NEW YORK -- Job cuts in the U.S. auto industry may exceed the record set in 2001 as General Motors and Ford Motor Co. announce more layoffs, a report said on Monday.
GM said on Monday it will cut 30,000 jobs. With those job cuts, combined with Ford's announcement on Friday to cut 4,000 jobs, the auto industry is on track to meet, or possibly surpass, the 2001 record of 133,686 job cuts in one year, said Challenger, Gray & Christmas Inc., an employment consulting firm.
"In June, GM said it would cut 25,000 jobs between now and 2008," said James Pedderson, a spokesman for the firm. "Now that they are giving more details, the number increased to 30,000."
Challenger will count 5,000 of the announced 30,000 GM layoffs for November. The other 25,000 were previously added to the June report.
The auto industry, which includes car manufacturers, suppliers, and auto dealers, announced 89,016 job cuts through October 2005. These cuts are 123 percent more than the 39,921 announced through October 2004, the report said.

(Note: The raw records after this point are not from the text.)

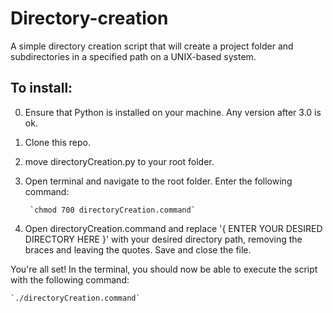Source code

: # Directory-creation

A simple directory creation script that will create a project folder and subdirectories in a specified path on a UNIX-based system.

  

## To install:

0. Ensure that Python is installed on your machine. Any version after 3.0 is ok.

1. Clone this repo.

2. move directoryCreation.py to your root folder.

3. Open terminal and navigate to the root folder. Enter the following command:

		`chmod 700 directoryCreation.command`

4. Open directoryCreation.command and replace '{ ENTER YOUR DESIRED DIRECTORY HERE }' with your desired directory path, removing the braces and leaving the quotes. Save and close the file.

You're all set! In the terminal, you should now be able to execute the script with the following command:

	`./directoryCreation.command`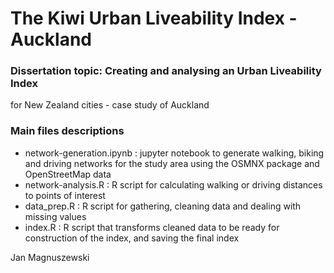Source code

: # The Kiwi Urban Liveability Index - Auckland
### Dissertation topic: Creating and analysing an Urban Liveability Index 
for New Zealand cities - case study of Auckland
### Main files descriptions
- network-generation.ipynb : jupyter notebook to generate walking, biking and driving networks for the study area using the OSMNX package and OpenStreetMap data
- network-analysis.R : R script for calculating walking or driving distances to points of interest
- data_prep.R : R script for gathering, cleaning data and dealing with missing values
- index.R : R script that transforms cleaned data to be ready for construction of the index, and saving the final index

Jan Magnuszewski
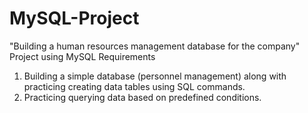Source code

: # MySQL-Project
"Building a human resources management database for the company" Project using MySQL
Requirements
1. Building a simple database (personnel management) along with practicing creating data tables using SQL commands.
2. Practicing querying data based on predefined conditions.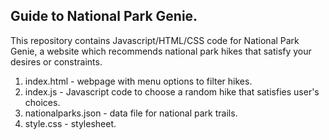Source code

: 
Guide to National Park Genie.
-----------------------------

This repository contains Javascript/HTML/CSS code for National Park Genie, a website which recommends national park hikes that satisfy your desires or constraints.
1) index.html - webpage with menu options to filter hikes.
2) index.js - Javascript code to choose a random hike that satisfies user's choices.
3) nationalparks.json - data file for national park trails.
4) style.css - stylesheet.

Auto part suppliers and manufacturers that rely on the automakers will be the hardest hit, John Challenger, chief executive officer of Challenger, Gray & Christmas, said in a release.
"Additionally, every town with a closing plant will see its local economy take a hit. Retailers, restaurants, real estate, home improvement stores, etc., will all see business decline," Challenger said.
The Challenger report on November job cuts will be released on Dec. 7.